■ **TASK MATERIAL**:
= Beginning of Section =

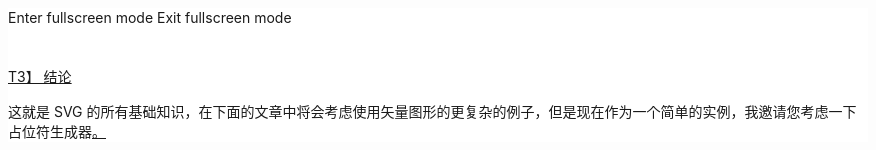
 ```
```

Enter fullscreen mode Exit fullscreen mode

# 
 [T3】
结论](#conclusion) 

这就是 SVG 的所有基础知识，在下面的文章中将会考虑使用矢量图形的更复杂的例子，但是现在作为一个简单的实例，我邀请您考虑一下占位符生成器[。](https://github.com/aspose-html/Aspose.HTML-for-.NET/tree/master/Showcases/SimplePlaceHolder)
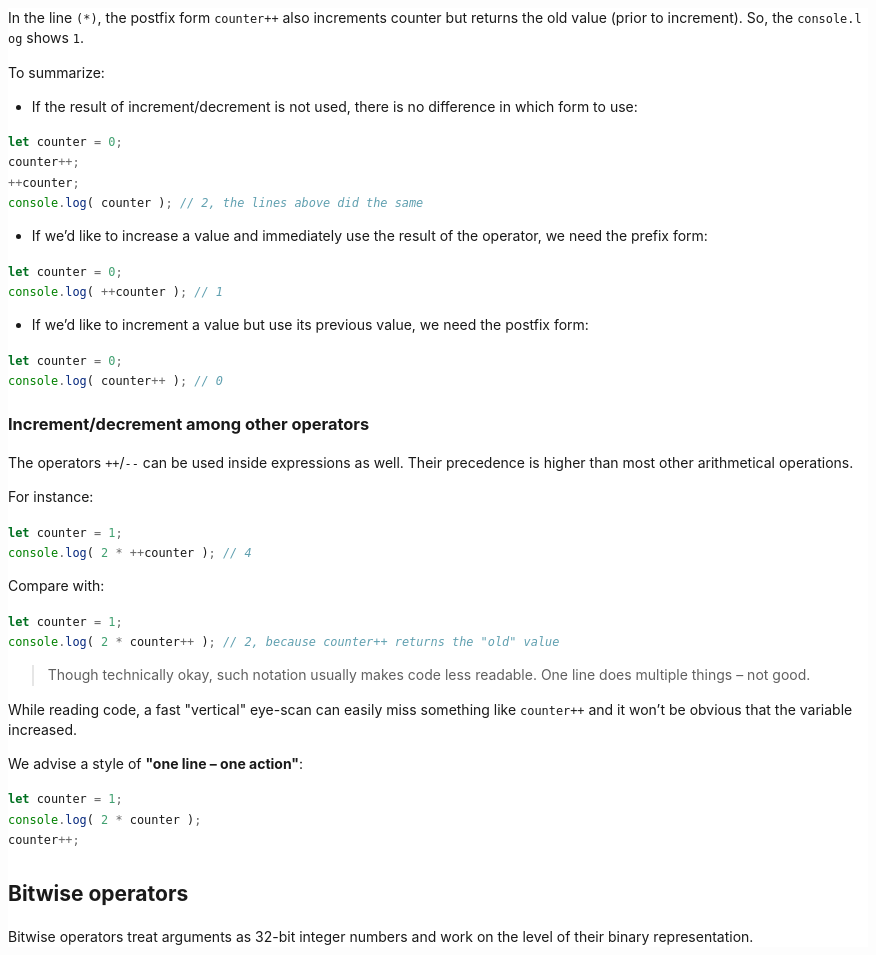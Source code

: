 In the line ```(*)```, the postfix form ```counter++``` also increments counter but returns the old value (prior to increment). So, the ```console.log``` shows ```1```.

To summarize:
- If the result of increment/decrement is not used, there is no difference in which form to use:
```javascript
let counter = 0;
counter++;
++counter;
console.log( counter ); // 2, the lines above did the same
```
- If we’d like to increase a value and immediately use the result of the operator, we need the prefix form:

```javascript
let counter = 0;
console.log( ++counter ); // 1
```
- If we’d like to increment a value but use its previous value, we need the postfix form:
```javascript
let counter = 0;
console.log( counter++ ); // 0
```
### Increment/decrement among other operators ###
The operators ```++```/```--``` can be used inside expressions as well. Their precedence is higher than most other arithmetical operations.

For instance:
```javascript
let counter = 1;
console.log( 2 * ++counter ); // 4
```

Compare with:
```javascript
let counter = 1;
console.log( 2 * counter++ ); // 2, because counter++ returns the "old" value
```

> Though technically okay, such notation usually makes code less readable. One line does multiple things – not good.

While reading code, a fast "vertical" eye-scan can easily miss something like ```counter++``` and it won’t be obvious that the variable increased.

We advise a style of **"one line – one action"**:
```javascript
let counter = 1;
console.log( 2 * counter );
counter++;
```

## Bitwise operators ##
Bitwise operators treat arguments as 32-bit integer numbers and work on the level of their binary representation.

= End of Section =

■ **TASK OBJECTIVE**: Output the line that contains "Source code" and every line after it to the end of the records, word for word, leaving out the pictures.

■ **REPLY TO THE TASK**:
Source code

: In the line ```(*)```, the postfix form ```counter++``` also increments counter but returns the old value (prior to increment). So, the ```console.log``` shows ```1```.

To summarize:
- If the result of increment/decrement is not used, there is no difference in which form to use:
```javascript
let counter = 0;
counter++;
++counter;
console.log( counter ); // 2, the lines above did the same
```
- If we’d like to increase a value and immediately use the result of the operator, we need the prefix form:

```javascript
let counter = 0;
console.log( ++counter ); // 1
```
- If we’d like to increment a value but use its previous value, we need the postfix form:
```javascript
let counter = 0;
console.log( counter++ ); // 0
```
### Increment/decrement among other operators ###
The operators ```++```/```--``` can be used inside expressions as well. Their precedence is higher than most other arithmetical operations.

For instance:
```javascript
let counter = 1;
console.log( 2 * ++counter ); // 4
```

Compare with:
```javascript
let counter = 1;
console.log( 2 * counter++ ); // 2, because counter++ returns the "old" value
```

> Though technically okay, such notation usually makes code less readable. One line does multiple things – not good.

While reading code, a fast "vertical" eye-scan can easily miss something like ```counter++``` and it won’t be obvious that the variable increased.

We advise a style of **"one line – one action"**:
```javascript
let counter = 1;
console.log( 2 * counter );
counter++;
```

## Bitwise operators ##
Bitwise operators treat arguments as 32-bit integer numbers and work on the level of their binary representation.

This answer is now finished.